Los soldados atemorizados no dudan en seguir las órdenes del títere rey romano, llevan a las profundidades de palacio a los prisioneros que nunca más volverán a ver la luz del sol, tampoco el legado romano.
Alcorcón, finales de diciembre, casa de Dani un domingo por la mañana
Dani, volvió la vista de nuevo al portal, había quedado churuli, churuli, mejor que ningún año, lo tenía clarísimo, los mayores no tienen ni idea de cómo decorar un Belén. Mira satisfecho al niño Jesús durmiendo plácidamente en su pesebre, al burro y a la mula que yacen victima de un infarto con las piernas hacia arriba, los reyes magos sin camellos amontonados junto a los pajes, las ovejas y cabras desperdigadas por el belén, el parqué y la alfombra, los pastores desmembrados, las lavanderas caídas en el río y la mayoría de los soldados romanos descuartizados.
De repente escucha la voz de su madre llamándole desde la cocina:
- Daniel, ¿se puede saber qué estás haciendo tan calladito?, miedo me das cuando no te siento hacer ruido – afirma su madre con la seguridad que solo puede nacer de la experiencia - ¿no me estarás liando alguna?, ¡que te conozco!
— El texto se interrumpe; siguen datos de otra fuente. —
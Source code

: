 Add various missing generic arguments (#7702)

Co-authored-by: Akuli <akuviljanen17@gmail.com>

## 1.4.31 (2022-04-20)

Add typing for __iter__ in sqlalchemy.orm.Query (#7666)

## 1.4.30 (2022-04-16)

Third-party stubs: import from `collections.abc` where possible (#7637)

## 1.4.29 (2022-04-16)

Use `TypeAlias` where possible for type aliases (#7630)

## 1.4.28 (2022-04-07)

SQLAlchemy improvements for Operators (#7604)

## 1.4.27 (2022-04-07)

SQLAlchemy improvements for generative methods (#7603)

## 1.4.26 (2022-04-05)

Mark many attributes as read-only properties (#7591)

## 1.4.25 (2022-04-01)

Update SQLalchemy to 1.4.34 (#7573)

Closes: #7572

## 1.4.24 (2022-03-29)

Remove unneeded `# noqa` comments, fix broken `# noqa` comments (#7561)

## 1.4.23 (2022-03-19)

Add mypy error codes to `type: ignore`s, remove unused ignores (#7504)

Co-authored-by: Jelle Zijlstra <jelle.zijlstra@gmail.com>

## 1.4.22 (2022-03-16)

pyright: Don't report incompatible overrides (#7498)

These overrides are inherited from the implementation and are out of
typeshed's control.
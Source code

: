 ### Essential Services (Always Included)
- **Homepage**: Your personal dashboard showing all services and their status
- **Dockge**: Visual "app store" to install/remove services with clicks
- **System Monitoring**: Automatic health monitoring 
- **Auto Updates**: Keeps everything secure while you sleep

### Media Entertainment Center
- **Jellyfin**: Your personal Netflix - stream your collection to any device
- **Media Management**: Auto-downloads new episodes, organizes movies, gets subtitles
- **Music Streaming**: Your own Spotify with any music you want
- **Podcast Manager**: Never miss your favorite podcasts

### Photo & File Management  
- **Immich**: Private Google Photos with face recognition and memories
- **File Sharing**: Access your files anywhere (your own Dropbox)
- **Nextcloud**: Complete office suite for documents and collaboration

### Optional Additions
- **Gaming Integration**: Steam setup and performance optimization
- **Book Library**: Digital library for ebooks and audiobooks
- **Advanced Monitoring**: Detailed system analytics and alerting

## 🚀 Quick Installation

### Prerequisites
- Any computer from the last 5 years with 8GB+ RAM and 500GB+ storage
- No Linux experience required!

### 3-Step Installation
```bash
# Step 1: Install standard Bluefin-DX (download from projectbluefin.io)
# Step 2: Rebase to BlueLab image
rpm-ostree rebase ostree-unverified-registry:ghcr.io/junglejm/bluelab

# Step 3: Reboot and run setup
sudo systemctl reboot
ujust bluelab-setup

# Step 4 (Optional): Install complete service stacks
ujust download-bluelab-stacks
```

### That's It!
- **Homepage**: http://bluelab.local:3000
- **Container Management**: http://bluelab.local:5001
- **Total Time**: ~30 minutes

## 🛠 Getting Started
- No mamá – miente Daniel – solo estoy ayudándote a decorar el belén, ahora está mucho más bonito que antes.
La madre de Daniel, asustada, deja de limpiar las plumas del pollo que hará en pepitoria para almorzar y corre al salón sabiendo que algo malo, muy malo, acaba de pasar. Sus peores temores se confirman cuando llega delante del portal y ante sus ojos se presenta el escenario de una brutal batalla. El paisaje es desolador, trozos de musgo cuelgan del equipo de música, el falso río ha cambiado su cauce y ahora transcurre por la alfombra, el perro mordisquea tranquilamente las patas de los pastores, pero no es lo peor, ni mucho menos, cuando mira el portal ve algo que la deja patidifusa, no le salen ni las palabras del cuerpo y a duras penas consigue exclamar:
- ¡Daniel!, ¡¡¡¿Qué hacen esos Gormitis crucificados en el portal de Belén?!!! - pregunta dando un alarido que retumba a varias manzanas a la redonda.
- Nada mamá, los Gormitis han sido muy malos y el señor de la barba les ha castigado.
Mientras que respira hondo, conteniendo las ganas de asesinarlo, piensa en que a lo mejor no era mala idea lo de apuntar a Daniel a clases de religión, ya es el segundo año consecutivo que confunde la navidad con la semana santa.